• What to work on:
Would you reproduce every record exactly, leaving out the pictures?
• • • •
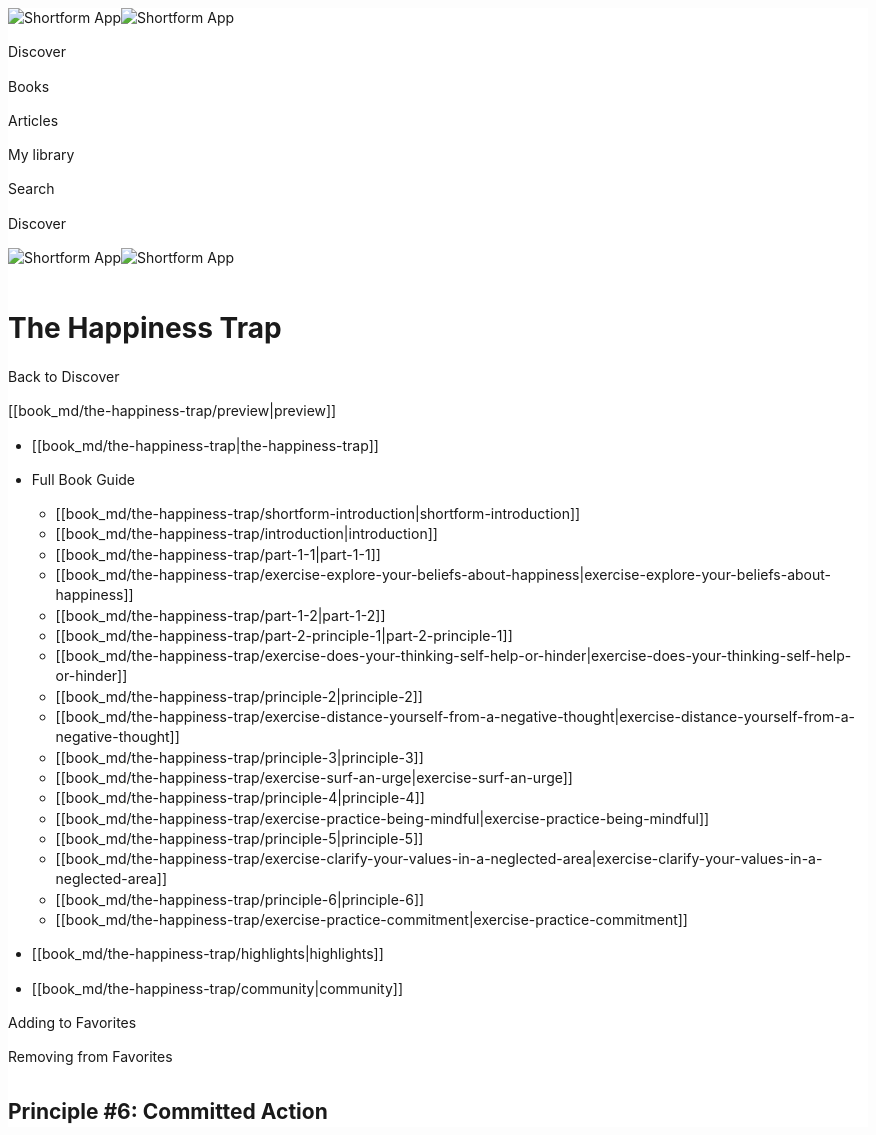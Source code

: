 ![Shortform App](/img/logo.36a2399e.svg)![Shortform App](/img/logo-dark.70c1b072.svg)

Discover

Books

Articles

My library

Search

Discover

![Shortform App](/img/logo.36a2399e.svg)![Shortform App](/img/logo-dark.70c1b072.svg)

# The Happiness Trap

Back to Discover

[[book_md/the-happiness-trap/preview|preview]]

  * [[book_md/the-happiness-trap|the-happiness-trap]]
  * Full Book Guide

    * [[book_md/the-happiness-trap/shortform-introduction|shortform-introduction]]
    * [[book_md/the-happiness-trap/introduction|introduction]]
    * [[book_md/the-happiness-trap/part-1-1|part-1-1]]
    * [[book_md/the-happiness-trap/exercise-explore-your-beliefs-about-happiness|exercise-explore-your-beliefs-about-happiness]]
    * [[book_md/the-happiness-trap/part-1-2|part-1-2]]
    * [[book_md/the-happiness-trap/part-2-principle-1|part-2-principle-1]]
    * [[book_md/the-happiness-trap/exercise-does-your-thinking-self-help-or-hinder|exercise-does-your-thinking-self-help-or-hinder]]
    * [[book_md/the-happiness-trap/principle-2|principle-2]]
    * [[book_md/the-happiness-trap/exercise-distance-yourself-from-a-negative-thought|exercise-distance-yourself-from-a-negative-thought]]
    * [[book_md/the-happiness-trap/principle-3|principle-3]]
    * [[book_md/the-happiness-trap/exercise-surf-an-urge|exercise-surf-an-urge]]
    * [[book_md/the-happiness-trap/principle-4|principle-4]]
    * [[book_md/the-happiness-trap/exercise-practice-being-mindful|exercise-practice-being-mindful]]
    * [[book_md/the-happiness-trap/principle-5|principle-5]]
    * [[book_md/the-happiness-trap/exercise-clarify-your-values-in-a-neglected-area|exercise-clarify-your-values-in-a-neglected-area]]
    * [[book_md/the-happiness-trap/principle-6|principle-6]]
    * [[book_md/the-happiness-trap/exercise-practice-commitment|exercise-practice-commitment]]
  * [[book_md/the-happiness-trap/highlights|highlights]]
  * [[book_md/the-happiness-trap/community|community]]



Adding to Favorites 

Removing from Favorites 

## Principle #6: Committed Action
• • • •
• Exercise answer:
Source code

: ![Shortform App](/img/logo.36a2399e.svg)![Shortform App](/img/logo-dark.70c1b072.svg)

Discover

Books

Articles

My library

Search

Discover

![Shortform App](/img/logo.36a2399e.svg)![Shortform App](/img/logo-dark.70c1b072.svg)

# The Happiness Trap

Back to Discover

[[book_md/the-happiness-trap/preview|preview]]

  * [[book_md/the-happiness-trap|the-happiness-trap]]
  * Full Book Guide

    * [[book_md/the-happiness-trap/shortform-introduction|shortform-introduction]]
    * [[book_md/the-happiness-trap/introduction|introduction]]
    * [[book_md/the-happiness-trap/part-1-1|part-1-1]]
    * [[book_md/the-happiness-trap/exercise-explore-your-beliefs-about-happiness|exercise-explore-your-beliefs-about-happiness]]
    * [[book_md/the-happiness-trap/part-1-2|part-1-2]]
    * [[book_md/the-happiness-trap/part-2-principle-1|part-2-principle-1]]
    * [[book_md/the-happiness-trap/exercise-does-your-thinking-self-help-or-hinder|exercise-does-your-thinking-self-help-or-hinder]]
    * [[book_md/the-happiness-trap/principle-2|principle-2]]
    * [[book_md/the-happiness-trap/exercise-distance-yourself-from-a-negative-thought|exercise-distance-yourself-from-a-negative-thought]]
    * [[book_md/the-happiness-trap/principle-3|principle-3]]
    * [[book_md/the-happiness-trap/exercise-surf-an-urge|exercise-surf-an-urge]]
    * [[book_md/the-happiness-trap/principle-4|principle-4]]
    * [[book_md/the-happiness-trap/exercise-practice-being-mindful|exercise-practice-being-mindful]]
    * [[book_md/the-happiness-trap/principle-5|principle-5]]
    * [[book_md/the-happiness-trap/exercise-clarify-your-values-in-a-neglected-area|exercise-clarify-your-values-in-a-neglected-area]]
    * [[book_md/the-happiness-trap/principle-6|principle-6]]
    * [[book_md/the-happiness-trap/exercise-practice-commitment|exercise-practice-commitment]]
  * [[book_md/the-happiness-trap/highlights|highlights]]
  * [[book_md/the-happiness-trap/community|community]]



Adding to Favorites 

Removing from Favorites 

## Principle #6: Committed Action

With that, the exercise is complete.